In deze zaak heeft de voorzieningenrechter van de Rechtbank Midden-Nederland op 12 november 2020 uitspraak gedaan op het verzoek van de verzoeker om een voorlopige voorziening. Verzoeker had bezwaar gemaakt tegen een besluit van het college van burgemeester en wethouders van de gemeente Utrecht, dat zijn recht op bijstand had opgeschort met ingang van 13 oktober 2020. Verzoeker stelde dat hij door deze opschorting in een acute sociale en financiële noodsituatie verkeerde en verzocht de voorzieningenrechter om een voorlopige voorziening te treffen.
De voorzieningenrechter overwoog dat op grond van de Algemene wet bestuursrecht (Awb) een voorlopige voorziening alleen kan worden getroffen als er sprake is van 'onverwijlde spoed'. In deze zaak, die een financieel geschil betreft, is het niet snel het geval dat er sprake is van spoedeisend belang. De voorzieningenrechter concludeerde dat verzoeker niet voldoende had onderbouwd dat hij in een acute noodsituatie verkeerde. Uit de overgelegde bankafschriften bleek dat verzoeker een positief saldo had en in staat was om betalingen te verrichten, wat de stelling van een acute noodsituatie ondermijnde.

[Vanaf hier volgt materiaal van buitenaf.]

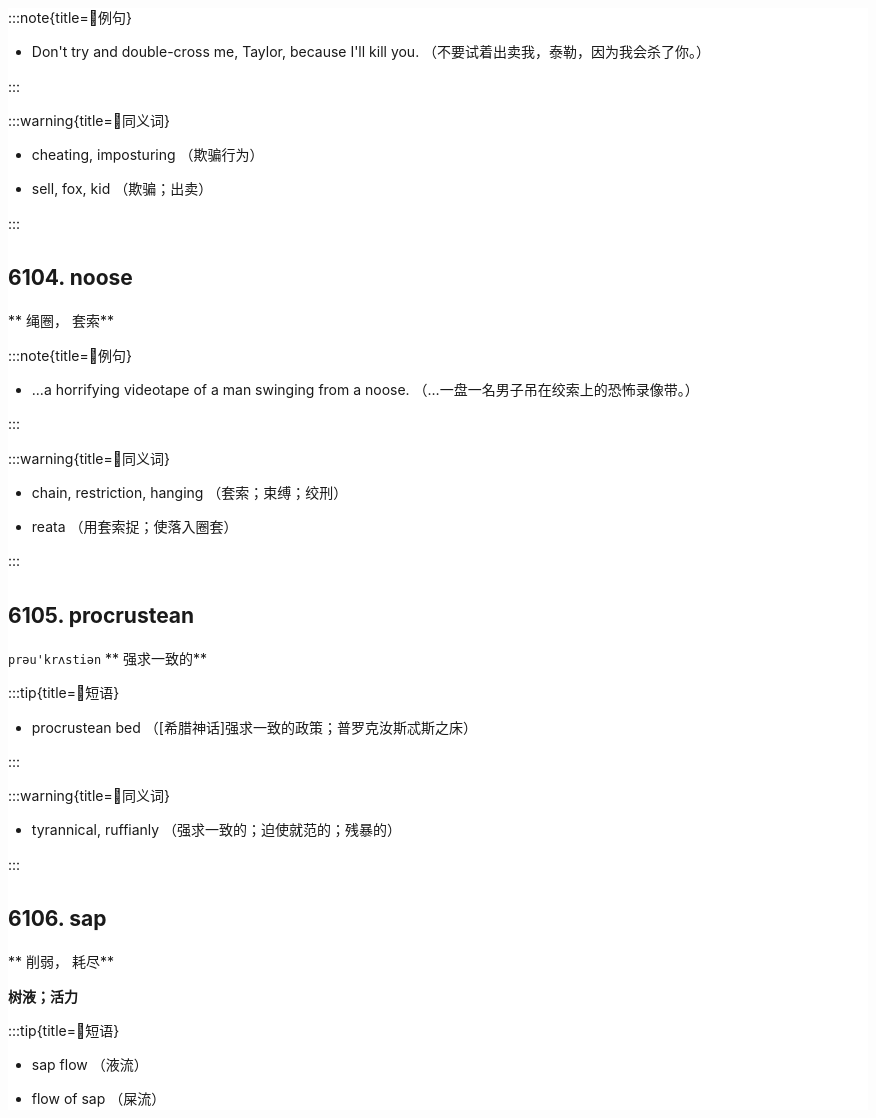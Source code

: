 :::note{title=🎤例句}

- Don't try and double-cross me, Taylor, because I'll kill you. （不要试着出卖我，泰勒，因为我会杀了你。）

:::

:::warning{title=🤔同义词}

- cheating, imposturing （欺骗行为）

- sell, fox, kid （欺骗；出卖）

:::


## 6104. noose

** 绳圈， 套索**

:::note{title=🎤例句}

- ...a horrifying videotape of a man swinging from a noose. （…一盘一名男子吊在绞索上的恐怖录像带。）

:::

:::warning{title=🤔同义词}

- chain, restriction, hanging （套索；束缚；绞刑）

- reata （用套索捉；使落入圈套）

:::


## 6105. procrustean

`prəu'krʌstiən`  ** 强求一致的**

:::tip{title=🤩短语}

- procrustean bed （[希腊神话]强求一致的政策；普罗克汝斯忒斯之床）

:::

:::warning{title=🤔同义词}

- tyrannical, ruffianly （强求一致的；迫使就范的；残暴的）

:::


## 6106. sap

** 削弱， 耗尽**

**树液；活力**

:::tip{title=🤩短语}

- sap flow （液流）

- flow of sap （屎流）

Daarnaast oordeelde de voorzieningenrechter dat het bestreden besluit niet evident onrechtmatig was. Dit betekent dat er geen ernstige twijfels bestonden over de rechtmatigheid van het besluit van de gemeente. Gelet op deze overwegingen werd het verzoek om een voorlopige voorziening afgewezen. De voorzieningenrechter concludeerde dat er geen aanleiding was voor een proceskostenveroordeling en dat tegen deze uitspraak geen rechtsmiddel openstond.